- Assignment
Reproduce, from the lines below, exactly the stretch that begins at the line containing "P2Cstore has been" and ends at the line containing "on the system.", both included.

- Supplied data
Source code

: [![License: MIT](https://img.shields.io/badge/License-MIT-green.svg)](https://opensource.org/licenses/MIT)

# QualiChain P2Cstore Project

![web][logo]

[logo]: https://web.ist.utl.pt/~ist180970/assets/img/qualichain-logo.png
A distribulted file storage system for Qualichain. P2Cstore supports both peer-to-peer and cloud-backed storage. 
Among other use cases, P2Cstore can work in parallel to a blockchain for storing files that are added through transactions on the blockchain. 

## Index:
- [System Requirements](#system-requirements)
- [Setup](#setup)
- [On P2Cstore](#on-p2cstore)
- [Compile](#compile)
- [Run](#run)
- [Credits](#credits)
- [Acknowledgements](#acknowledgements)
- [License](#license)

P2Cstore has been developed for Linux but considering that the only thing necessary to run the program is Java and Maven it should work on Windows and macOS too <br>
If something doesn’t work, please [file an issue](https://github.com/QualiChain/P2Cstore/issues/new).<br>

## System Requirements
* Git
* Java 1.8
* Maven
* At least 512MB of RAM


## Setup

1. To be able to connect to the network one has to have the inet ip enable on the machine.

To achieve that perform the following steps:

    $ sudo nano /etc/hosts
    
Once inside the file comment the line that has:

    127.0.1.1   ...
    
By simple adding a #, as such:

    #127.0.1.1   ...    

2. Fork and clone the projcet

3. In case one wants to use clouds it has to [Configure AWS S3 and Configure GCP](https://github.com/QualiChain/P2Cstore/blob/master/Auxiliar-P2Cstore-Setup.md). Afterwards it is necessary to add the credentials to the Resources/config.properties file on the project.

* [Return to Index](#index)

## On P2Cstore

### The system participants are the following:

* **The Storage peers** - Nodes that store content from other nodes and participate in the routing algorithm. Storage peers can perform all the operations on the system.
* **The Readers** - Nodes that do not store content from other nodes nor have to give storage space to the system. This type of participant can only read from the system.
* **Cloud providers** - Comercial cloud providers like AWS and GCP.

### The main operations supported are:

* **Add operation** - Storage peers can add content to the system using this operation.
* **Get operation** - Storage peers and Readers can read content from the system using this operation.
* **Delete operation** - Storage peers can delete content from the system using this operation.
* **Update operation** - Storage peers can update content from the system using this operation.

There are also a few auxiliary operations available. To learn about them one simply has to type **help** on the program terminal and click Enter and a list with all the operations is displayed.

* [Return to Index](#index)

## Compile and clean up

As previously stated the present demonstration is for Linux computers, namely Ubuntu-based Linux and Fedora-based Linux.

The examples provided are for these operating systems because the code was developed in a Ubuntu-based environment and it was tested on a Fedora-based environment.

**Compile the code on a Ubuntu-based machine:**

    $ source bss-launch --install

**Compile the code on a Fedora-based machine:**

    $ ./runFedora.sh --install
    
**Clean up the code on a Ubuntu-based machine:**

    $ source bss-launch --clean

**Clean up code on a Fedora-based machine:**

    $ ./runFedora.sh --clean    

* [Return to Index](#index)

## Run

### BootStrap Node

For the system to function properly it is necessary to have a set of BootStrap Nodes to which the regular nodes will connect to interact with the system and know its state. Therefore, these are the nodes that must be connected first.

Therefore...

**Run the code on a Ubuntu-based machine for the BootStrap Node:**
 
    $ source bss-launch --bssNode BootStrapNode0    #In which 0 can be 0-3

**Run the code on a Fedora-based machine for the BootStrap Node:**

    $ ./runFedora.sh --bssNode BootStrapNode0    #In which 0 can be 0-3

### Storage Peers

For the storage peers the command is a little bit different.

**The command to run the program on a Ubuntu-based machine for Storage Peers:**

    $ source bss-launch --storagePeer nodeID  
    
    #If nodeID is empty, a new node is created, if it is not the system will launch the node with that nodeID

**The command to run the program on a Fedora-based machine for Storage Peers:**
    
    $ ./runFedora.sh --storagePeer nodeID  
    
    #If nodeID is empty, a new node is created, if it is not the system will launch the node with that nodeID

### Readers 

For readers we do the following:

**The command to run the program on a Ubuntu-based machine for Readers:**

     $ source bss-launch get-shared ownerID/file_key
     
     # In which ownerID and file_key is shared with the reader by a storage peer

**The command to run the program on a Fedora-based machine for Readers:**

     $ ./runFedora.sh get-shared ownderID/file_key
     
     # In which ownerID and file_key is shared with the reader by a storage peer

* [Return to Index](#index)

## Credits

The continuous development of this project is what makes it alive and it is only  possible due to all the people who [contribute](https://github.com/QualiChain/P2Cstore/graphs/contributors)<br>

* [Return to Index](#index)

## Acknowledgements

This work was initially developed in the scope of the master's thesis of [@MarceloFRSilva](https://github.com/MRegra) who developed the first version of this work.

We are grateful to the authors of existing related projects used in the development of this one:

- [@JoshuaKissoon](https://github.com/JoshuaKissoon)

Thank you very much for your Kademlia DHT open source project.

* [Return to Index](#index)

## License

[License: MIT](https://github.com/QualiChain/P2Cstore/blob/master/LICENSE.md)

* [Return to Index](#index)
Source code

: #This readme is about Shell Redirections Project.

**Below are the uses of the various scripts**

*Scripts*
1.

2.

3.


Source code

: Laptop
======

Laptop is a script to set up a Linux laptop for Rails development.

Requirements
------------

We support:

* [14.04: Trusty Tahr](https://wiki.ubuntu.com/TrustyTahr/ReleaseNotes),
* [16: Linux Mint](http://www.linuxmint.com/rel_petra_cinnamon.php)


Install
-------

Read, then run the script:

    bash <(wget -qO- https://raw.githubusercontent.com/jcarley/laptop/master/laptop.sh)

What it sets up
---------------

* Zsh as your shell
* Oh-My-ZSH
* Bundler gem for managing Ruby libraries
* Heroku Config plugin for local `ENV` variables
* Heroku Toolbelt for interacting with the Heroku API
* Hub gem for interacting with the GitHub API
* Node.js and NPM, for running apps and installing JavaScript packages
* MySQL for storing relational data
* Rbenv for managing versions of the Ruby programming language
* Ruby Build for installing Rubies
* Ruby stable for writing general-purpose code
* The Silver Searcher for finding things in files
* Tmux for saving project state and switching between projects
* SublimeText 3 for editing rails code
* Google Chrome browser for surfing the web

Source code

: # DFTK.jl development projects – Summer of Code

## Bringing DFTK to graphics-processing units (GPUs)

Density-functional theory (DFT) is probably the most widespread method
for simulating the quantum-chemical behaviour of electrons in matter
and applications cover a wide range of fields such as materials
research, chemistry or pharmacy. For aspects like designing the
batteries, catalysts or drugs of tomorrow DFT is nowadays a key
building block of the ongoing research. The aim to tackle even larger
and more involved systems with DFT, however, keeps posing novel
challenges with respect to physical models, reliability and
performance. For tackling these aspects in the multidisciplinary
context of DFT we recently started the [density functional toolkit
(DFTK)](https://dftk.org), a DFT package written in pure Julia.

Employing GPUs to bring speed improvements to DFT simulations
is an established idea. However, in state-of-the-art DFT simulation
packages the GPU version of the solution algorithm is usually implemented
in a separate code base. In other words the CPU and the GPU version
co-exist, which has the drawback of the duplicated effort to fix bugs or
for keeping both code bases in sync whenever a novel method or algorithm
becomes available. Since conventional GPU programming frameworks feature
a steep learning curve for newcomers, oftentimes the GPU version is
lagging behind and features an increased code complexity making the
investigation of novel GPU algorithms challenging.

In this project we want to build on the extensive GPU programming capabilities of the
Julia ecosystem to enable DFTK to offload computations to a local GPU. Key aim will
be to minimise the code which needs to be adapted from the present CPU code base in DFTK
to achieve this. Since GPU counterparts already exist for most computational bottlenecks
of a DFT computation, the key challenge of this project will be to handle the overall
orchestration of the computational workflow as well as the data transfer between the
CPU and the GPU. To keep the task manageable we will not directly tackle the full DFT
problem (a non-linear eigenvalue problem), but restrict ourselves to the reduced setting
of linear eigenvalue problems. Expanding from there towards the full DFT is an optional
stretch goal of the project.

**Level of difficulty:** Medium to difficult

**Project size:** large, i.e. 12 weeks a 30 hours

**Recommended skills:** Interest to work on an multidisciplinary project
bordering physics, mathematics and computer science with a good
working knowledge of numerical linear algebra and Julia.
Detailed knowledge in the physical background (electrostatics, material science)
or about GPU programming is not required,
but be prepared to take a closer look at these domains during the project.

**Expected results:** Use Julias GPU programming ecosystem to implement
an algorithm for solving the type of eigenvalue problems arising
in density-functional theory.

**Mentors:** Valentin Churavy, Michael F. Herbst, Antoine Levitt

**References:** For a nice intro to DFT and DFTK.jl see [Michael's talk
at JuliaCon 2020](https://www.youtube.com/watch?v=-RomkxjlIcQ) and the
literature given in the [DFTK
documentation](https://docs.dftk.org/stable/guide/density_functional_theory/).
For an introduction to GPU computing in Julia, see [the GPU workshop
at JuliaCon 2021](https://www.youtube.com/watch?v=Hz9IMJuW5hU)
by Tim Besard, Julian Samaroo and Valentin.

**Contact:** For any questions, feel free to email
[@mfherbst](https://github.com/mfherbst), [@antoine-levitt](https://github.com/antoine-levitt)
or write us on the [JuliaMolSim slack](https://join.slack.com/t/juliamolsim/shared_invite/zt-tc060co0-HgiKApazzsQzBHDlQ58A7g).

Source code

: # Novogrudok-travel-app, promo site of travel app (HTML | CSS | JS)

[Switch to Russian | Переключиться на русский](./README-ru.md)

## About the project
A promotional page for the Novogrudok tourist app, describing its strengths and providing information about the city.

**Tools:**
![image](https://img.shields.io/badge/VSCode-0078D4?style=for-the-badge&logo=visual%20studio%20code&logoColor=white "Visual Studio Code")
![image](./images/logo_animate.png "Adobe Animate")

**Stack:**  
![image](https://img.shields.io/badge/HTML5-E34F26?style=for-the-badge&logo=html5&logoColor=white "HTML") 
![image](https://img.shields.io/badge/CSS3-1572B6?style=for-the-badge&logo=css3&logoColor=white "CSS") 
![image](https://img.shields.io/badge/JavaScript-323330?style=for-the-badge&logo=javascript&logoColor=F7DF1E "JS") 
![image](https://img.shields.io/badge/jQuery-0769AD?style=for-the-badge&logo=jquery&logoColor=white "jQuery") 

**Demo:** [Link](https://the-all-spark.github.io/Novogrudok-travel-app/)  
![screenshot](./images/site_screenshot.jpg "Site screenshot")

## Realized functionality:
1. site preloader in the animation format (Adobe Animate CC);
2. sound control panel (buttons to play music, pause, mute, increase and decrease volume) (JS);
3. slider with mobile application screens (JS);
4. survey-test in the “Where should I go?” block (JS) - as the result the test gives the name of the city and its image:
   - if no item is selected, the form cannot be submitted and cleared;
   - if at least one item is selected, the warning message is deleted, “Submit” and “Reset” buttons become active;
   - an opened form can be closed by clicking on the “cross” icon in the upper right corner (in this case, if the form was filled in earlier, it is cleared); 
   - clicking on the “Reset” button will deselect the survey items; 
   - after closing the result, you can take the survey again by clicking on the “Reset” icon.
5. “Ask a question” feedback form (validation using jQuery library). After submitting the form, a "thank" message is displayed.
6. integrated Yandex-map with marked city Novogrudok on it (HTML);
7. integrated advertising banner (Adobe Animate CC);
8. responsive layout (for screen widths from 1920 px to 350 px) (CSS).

- Solution to the problem
P2Cstore has been developed for Linux but considering that the only thing necessary to run the program is Java and Maven it should work on Windows and macOS too <br>
If something doesn’t work, please [file an issue](https://github.com/QualiChain/P2Cstore/issues/new).<br>

## System Requirements
* Git
* Java 1.8
* Maven
* At least 512MB of RAM


## Setup

1. To be able to connect to the network one has to have the inet ip enable on the machine.

To achieve that perform the following steps:

    $ sudo nano /etc/hosts
    
Once inside the file comment the line that has:

    127.0.1.1   ...
    
By simple adding a #, as such:

    #127.0.1.1   ...    

2. Fork and clone the projcet

3. In case one wants to use clouds it has to [Configure AWS S3 and Configure GCP](https://github.com/QualiChain/P2Cstore/blob/master/Auxiliar-P2Cstore-Setup.md). Afterwards it is necessary to add the credentials to the Resources/config.properties file on the project.

* [Return to Index](#index)

## On P2Cstore

### The system participants are the following:

* **The Storage peers** - Nodes that store content from other nodes and participate in the routing algorithm. Storage peers can perform all the operations on the system.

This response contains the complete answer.